By Mike Colpitts
Mortgage rates set a new record low hitting an average of 3.91% on a fixed 30-year loan, according to Freddie Mac. Rates on the shorter term 15-year fixed mortgage remained at the same record level as last week.
Rates on the benchmark 30-year mortgage have been at or below 4.00% for eight straight weeks, providing the lowest rates for home buying and refinancing in the history of the Freddie Mac survey. The move, however, by lenders to keep mortgage rates low hasn’t energized the home buying market as consumers worry about the economy and growing doubts linger over the stability of the U.S. housing market.
The fixed 15-year loan averaged 3.21% this week with 0.8 point in closing costs, matching last week. The 5-year Treasury indexed hybrid adjustable rate mortgage averaged 2.85% for the week, down a single basis point from a week ago.

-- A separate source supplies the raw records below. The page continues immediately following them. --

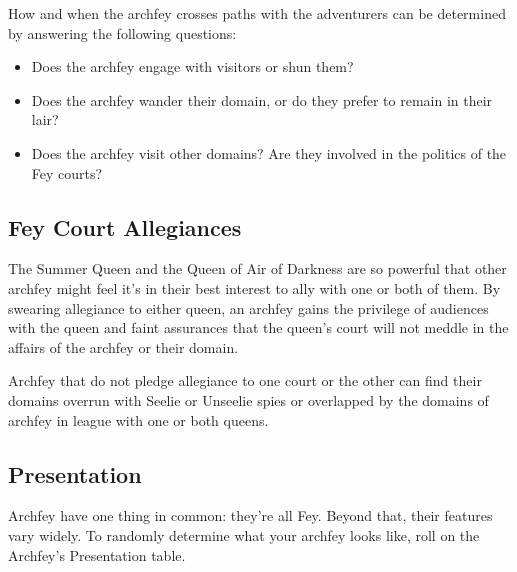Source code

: \documentclass[10pt,a4paper,twoside,bg=print,twocolumn,openany,nodeprecatedcode]{dndbook}
\begin{document}
How and when the archfey crosses paths with the adventurers can be determined by answering the following questions:


\begin{itemize}
\item Does the archfey engage with visitors or shun them?
\item Does the archfey wander their domain, or do they prefer to remain in their lair?
\item Does the archfey visit other domains? Are they involved in the politics of the Fey courts?
\end{itemize}

\subsection{Fey Court Allegiances}
The Summer Queen and the Queen of Air of Darkness are so powerful that other archfey might feel it's in their best interest to ally with one or both of them. By swearing allegiance to either queen, an archfey gains the privilege of audiences with the queen and faint assurances that the queen's court will not meddle in the affairs of the archfey or their domain.

Archfey that do not pledge allegiance to one court or the other can find their domains overrun with Seelie or Unseelie spies or overlapped by the domains of archfey in league with one or both queens.

\subsection{Presentation}
Archfey have one thing in common: they're all Fey. Beyond that, their features vary widely. To randomly determine what your archfey looks like, roll on the Archfey's Presentation table.
\end{document}
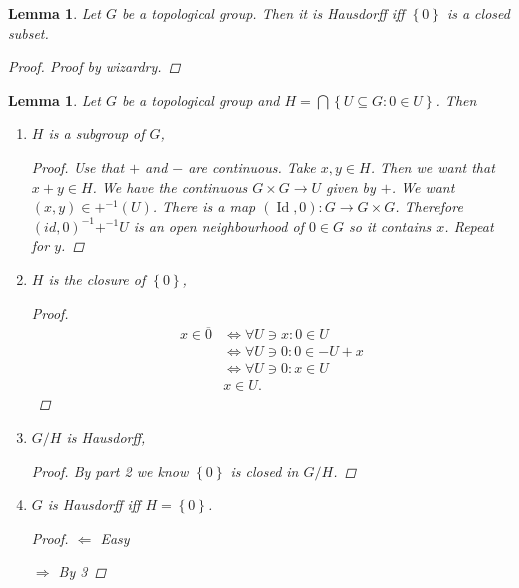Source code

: \documentclass{article}
\DeclareMathOperator{\Id}{Id}
\newcommand{\set}[1]{\left\{#1\right\}}
\newcommand{\setwith}[2]{\left\{#1:#2\right\}}
\newtheorem{lemma}[theorem]{Lemma}
\theoremstyle{definition}
\begin{document}
\begin{lemma}
    Let \(G\) be a topological group. Then it is Hausdorff iff
    \(\set{0}\) is a closed subset.

    \begin{proof}
        Proof by wizardry.
    \end{proof}
\end{lemma}

\begin{lemma}
    Let \(G\) be a topological group and \(H=\bigcap\setwith{U\subseteq G}{0\in
        U}\). Then
    \begin{enumerate}
        \item \(H\) is a subgroup of \(G\),

              \begin{proof}
                  Use that \(+\) and \(-\) are continuous. Take \(x,y\in H\). Then we want
                  that \(x+y\in H\). We have the continuous \(G\times G\to U\) given by \(+\).
                  We want \((x,y)\in+^{-1}(U)\). There is a map
                  \((\Id,0):G\to G\times G\). Therefore \((id,0)^{-1}+^{-1}U\)
                  is an open neighbourhood of \(0\in G\) so it contains \(x\).
                  Repeat for \(y\).
              \end{proof}

        \item \(H\) is the closure of \(\set{0}\),

              \begin{proof}
                  \begin{align*}
                      x\in\overline{0} & \Leftrightarrow\forall U\ni x: 0\in U    \\
                                       & \Leftrightarrow\forall U\ni 0: 0\in -U+x \\
                                       & \Leftrightarrow\forall U\ni 0: x\in U    \\
                                       & x\in U.
                  \end{align*}
              \end{proof}

        \item \(G/H\) is Hausdorff,

              \begin{proof}
                  By part 2 we know \(\set{0}\) is closed in \(G/H\).
              \end{proof}

        \item \(G\) is Hausdorff iff \(H=\set{0}\).

              \begin{proof}
                  \(\Leftarrow\) Easy

                  \(\Rightarrow\) By 3
              \end{proof}
    \end{enumerate}
\end{lemma}
\end{document}
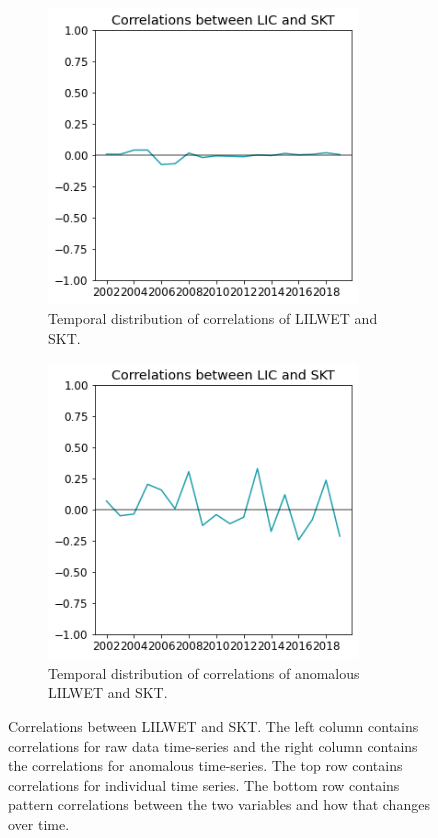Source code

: \documentclass[../main.tex]{subfiles}
\begin{document}
\begin{figure}[H]
\begin{subfigure}[h!]{0.49\textwidth}
\end{subfigure}
\begin{subfigure}[h!]{0.49\textwidth}
\centering
\includegraphics[width=0.9\textwidth]{images/week8/lres/corr_lic_skt_shortterm_temporal}
\caption{Temporal distribution of correlations of LILWET and SKT.}
\end{subfigure}
\begin{subfigure}[h!]{0.49\textwidth}
\centering
\includegraphics[width=0.9\textwidth]{images/week8/lres/corr_lic_skt_shortterm_temporal_anmomalous}
\caption{Temporal distribution of correlations of anomalous LILWET and SKT.}
\end{subfigure}
\caption{Correlations between LILWET and SKT. The left column contains correlations for raw data time-series and the right column contains the correlations for anomalous time-series. The top row contains correlations for individual time series. The bottom row contains pattern correlations between the two variables and how that changes over time.}
\label{fig:correlation_between_SIC_and_SKT.}
\end{figure}
\end{document}
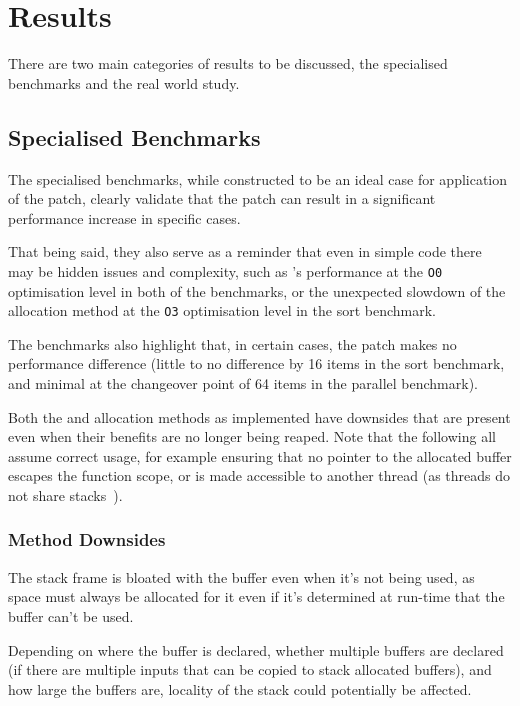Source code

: \section{Results}

There are two main categories of results to be discussed, the specialised benchmarks and the real world study.

\subsection{Specialised Benchmarks}

The specialised benchmarks, while constructed to be an ideal case for application of the patch, clearly validate that the patch can result in a significant performance increase in specific cases. 

That being said, they also serve as a reminder that even in simple code there may be hidden issues and complexity, such as 's performance at the \texttt{O0} optimisation level in both of the benchmarks, or the unexpected slowdown of the  allocation method at the \texttt{O3} optimisation level in the sort benchmark.

The benchmarks also highlight that, in certain cases, the patch makes no performance difference (little to no difference by 16 items in the sort benchmark, and minimal at the changeover point of 64 items in the parallel benchmark).

Both the  and  allocation methods as implemented have downsides that are present even when their benefits are no longer being reaped. Note that the following all assume correct usage, for example ensuring that no pointer to the allocated buffer escapes the function scope, or is made accessible to another thread (as threads do not share stacks~\cite{threadstack}).

\subsubsection{ Method Downsides}

The stack frame is bloated with the buffer even when it's not being used, as space must always be allocated for it even if it's determined at run-time that the buffer can't be used.

Depending on where the buffer is declared, whether multiple buffers are declared (if there are multiple inputs that can be copied to stack allocated buffers), and how large the buffers are, locality of the stack could potentially be affected.

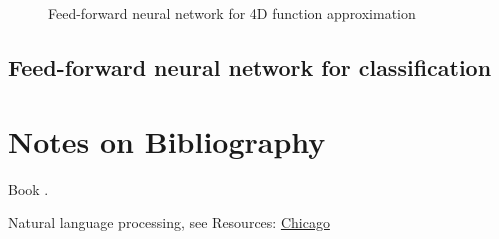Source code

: \begin{refsection}
\begin{figure}
\caption{Feed-forward neural network for 4D function approximation}
\end{figure}

\subsection{Feed-forward neural network for classification}


\section{Notes on Bibliography}

Book \cite{goodfellow2016deep}.

Natural language processing, see \cite{manning1999foundations}
Resources: \href{http://ttic.uchicago.edu/~shubhendu/Pages/CMSC35246.html}{Chicago}

\printbibliography
\end{refsection}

“New construction of one family homes also showed a back to back monthly gain in November to the largest increase since June,” said Freddie Mac chief economist Frank Nothaft, which gave the stock market a single day boost on Wednesday.
However, the majority of gains in the new home builders’ survey was attributed to the growth of multiple family starts or apartment units, which have taken off since the foreclosure crisis has thrown more than 4-million homeowners out of their homes, and they need a place to live.
Refinancing mortgages were expected to see a major increase after the introduction of new guidelines eliminating loan to value limits on refinances through Freddie Mac and Fannie Mae for underwater homeowners. But the new program may lack the incentives homeowners see as worthwhile to refinance.
New guidelines allow homeowners who have obtained a mortgage through Freddie Mac or Fannie Mae to refinance at lower rates, but do not provide for any principal reductions. The program may either be taking longer to produce an increase in refinances or lacks the advantages homeowners need to refinance mortgages.